You can currently upload 20 media objects, pictures or video and the user then manipulates them in a light box style application. I hope that the potential is recognised here and more is made of this in the future. A media app of this sort is not new, we were using it on the Philips Entertaible a few years ago – but the open activity stands out clearly from the others.

It is early days and there is still much to learn about this type of medium in the classroom – I hope that the device I signed for in April will not be the same as the one I give back later this year. In the sense that it has evolved in light of current practice and the content/software has along with it.

Content is king, after all it is what you do with these tools that counts the most – learning needs to be put back squarely in the centre of the table.

29 comments

  1. Tanya Brusse’s response is very encouraging: I firmly believe that the only way platforms such as this will be successful is opening them up to developers to develop apps for them. Attempting to keep it all in house will only result in frustration and a failure to exploit its obvious potential.

  2. Thanks to all of you- really interesting posts and will help me in my project I am soon to be starting with one of these tables with a Deaf School in London. Really glad to see Smart are listening and responding too!
    I used one when working at the Embed Conference & Exhibition in Malta in May – we had groups of children at the exhibition and they were able to walk up to it and explore. They very quickly picked up how to use it, and it was lovely to see how the collaboration happened instinctively. I didn’t speak any Maltese, and although the younger ones understoood some English, the intruction I was able to give was minimal. But yet it was one of the most popular items there, there were children around it all the time for the 3 days, really interacting with it and with each other. So I think it does have huge potential as a group activity (most primary classrooms work in groups especially the younger ones) or in small classes in Special Schools.

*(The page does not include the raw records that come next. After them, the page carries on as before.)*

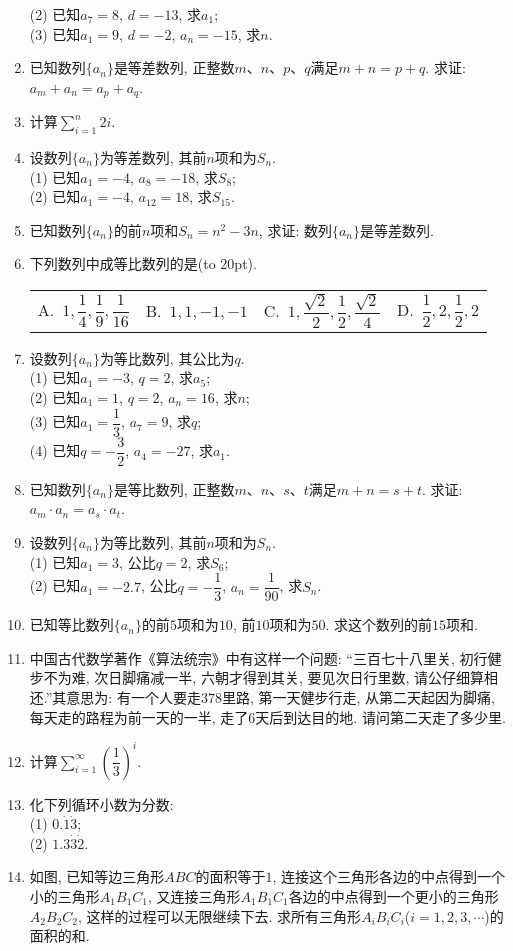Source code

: \documentclass[10pt,a4paper]{article}
\newcommand{\bracket}[1]{(\hbox to #1pt{})}
\newcommand{\fourch}[4]{\par\begin{tabular}{p{.23\textwidth}p{.23\textwidth}p{.23\textwidth}p{.23\textwidth}}
A.~#1 &B.~#2& C.~#3& D.~#4
\end{tabular}}
\begin{document}
\begin{enumerate}[1.]
(2) 已知$a_7=8$, $d=-13$, 求$a_1$;\\
(3) 已知$a_1=9$, $d=-2$, $a_n=-15$, 求$n$.
\item 已知数列$\{a_n\}$是等差数列, 正整数$m$、$n$、$p$、$q$满足$m+n=p+q$. 求证: $a_m+a_n=a_p+a_q$.
\item 计算$\displaystyle\sum_{i=1}^n 2i$.
\item 设数列$\{a_n\}$为等差数列, 其前$n$项和为$S_n$.\\
(1) 已知$a_1=-4$, $a_8=-18$, 求$S_8$;\\
(2) 已知$a_1=-4$, $a_{12}=18$, 求$S_{15}$.
\item 已知数列$\{a_n\}$的前$n$项和$S_n=n^2-3n$, 求证: 数列$\{a_n\}$是等差数列. 
\item 下列数列中成等比数列的是\bracket{20}.
\fourch{$1,\dfrac 14,\dfrac 19,\dfrac1{16}$}{$1,1,-1,-1$}{$1,\dfrac{\sqrt 2}2,\dfrac 12,\dfrac{\sqrt 2}4$}{$\dfrac 12,2,\dfrac 12,2$}
\item 设数列$\{a_n\}$为等比数列, 其公比为$q$.\\
(1) 已知$a_1=-3$, $q=2$, 求$a_5$;\\
(2) 已知$a_1=1$, $q=2$, $a_n=16$, 求$n$;\\
(3) 已知$a_1=\dfrac 13$, $a_7=9$, 求$q$;\\
(4) 已知$q=-\dfrac 32$, $a_4=-27$, 求$a_1$.
\item 已知数列$\{a_n\}$是等比数列, 正整数$m$、$n$、$s$、$t$满足$m+n=s+t$. 求证: $a_m\cdot a_n=a_s\cdot a_t$. 
\item 设数列$\{a_n\}$为等比数列, 其前$n$项和为$S_n$.\\
(1) 已知$a_1=3$, 公比$q=2$, 求$S_6$;\\
(2) 已知$a_1=-2.7$, 公比$q=-\dfrac 13$, $a_n=\dfrac1{90}$, 求$S_n$.
\item 已知等比数列$\{a_n\}$的前$5$项和为$10$, 前$10$项和为$50$. 求这个数列的前$15$项和.
\item 中国古代数学著作《算法统宗》中有这样一个问题: ``三百七十八里关, 初行健步不为难, 次日脚痛减一半, 六朝才得到其关, 要见次日行里数, 请公仔细算相还.''其意思为: 有一个人要走$378$里路, 第一天健步行走, 从第二天起因为脚痛, 每天走的路程为前一天的一半, 走了$6$天后到达目的地. 请问第二天走了多少里. 
\item 计算$\displaystyle\sum_{i=1}^{\infty}(\dfrac 13)^i$.
\item 化下列循环小数为分数:\\
(1) $0.\dot1 \dot 3$;\\
(2) $1.3\dot 3\dot 2$.
\item 如图, 已知等边三角形$ABC$的面积等于$1$, 连接这个三角形各边的中点得到一个小的三角形$A_1B_1C_1$, 又连接三角形$A_1B_1C_1$各边的中点得到一个更小的三角形$A_2B_2C_2$, 这样的过程可以无限继续下去. 求所有三角形$A_iB_iC_i$($i=1,2,3,\cdots$)的面积的和. 

\end{enumerate}
\end{document}
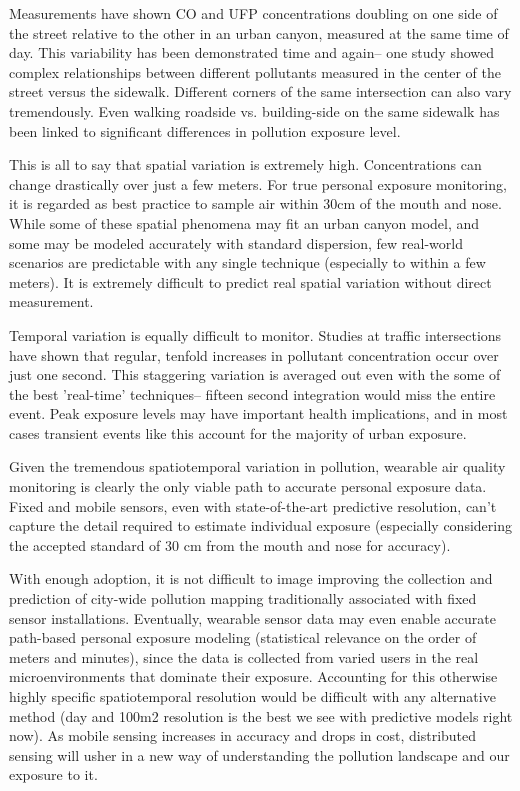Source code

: Measurements have shown CO and UFP concentrations doubling on one side of the street relative to the other in an urban canyon, measured at the same time of day. This variability has been demonstrated time and again-- one study showed complex relationships between different pollutants measured in the center of the street versus the sidewalk. Different corners of the same intersection can also vary tremendously. Even walking roadside vs. building-side on the same sidewalk has been linked to significant differences in pollution exposure level.

This is all to say that spatial variation is extremely high.  Concentrations can change drastically over just a few meters.  For true personal exposure monitoring, it is regarded as best practice to sample air within 30cm of the mouth and nose. While some of these spatial phenomena may fit an urban canyon model, and some may be modeled accurately with standard dispersion, few real-world scenarios are predictable with any single technique (especially to within a few meters).  It is extremely difficult to predict real spatial variation without direct measurement. 

Temporal variation is equally difficult to monitor. Studies at traffic intersections have shown that regular, tenfold increases in pollutant concentration occur over just one second. This staggering variation is averaged out even with the some of the best 'real-time' techniques-- fifteen second integration would miss the entire event.  Peak exposure levels may have important health implications, and in most cases transient events like this account for the majority of urban exposure.

Given the tremendous spatiotemporal variation in pollution, wearable air quality monitoring is clearly the only viable path to accurate personal exposure data.  Fixed and mobile sensors, even with state-of-the-art predictive resolution, can't capture the detail required to estimate individual exposure (especially considering the accepted standard of 30 cm from the mouth and nose for accuracy). 

With enough adoption, it is not difficult to image improving the collection and prediction of city-wide pollution mapping traditionally associated with fixed sensor installations.  Eventually, wearable sensor data may even enable accurate path-based personal exposure modeling (statistical relevance on the order of meters and minutes), since the data is collected from varied users in the real microenvironments that dominate their exposure.  Accounting for this otherwise highly specific spatiotemporal resolution would be difficult with any alternative method (day and 100m2 resolution is the best we see with predictive models right now).  As mobile sensing increases in accuracy and drops in cost, distributed sensing will usher in a new way of understanding the pollution landscape and our exposure to it.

    Hopefully they will make the software a bit more like smart notebook – very very important that activities are quick and easy to make for teachers, but encouraging to hear that there will be downloadable material from the website.

    Sharon also made very valid points about making sure everyone is engaged with IWBs and the Table – teachers do need far more training on how to “teach” and how to get children to “learn” with these technologies and not just on how to create activities – yes its important – but it so important for them have input about using them to promote all those other skills and whole class/group discussion and how it really is ok to turn off that projector sometimes! But that’s a subject for another blog in another place….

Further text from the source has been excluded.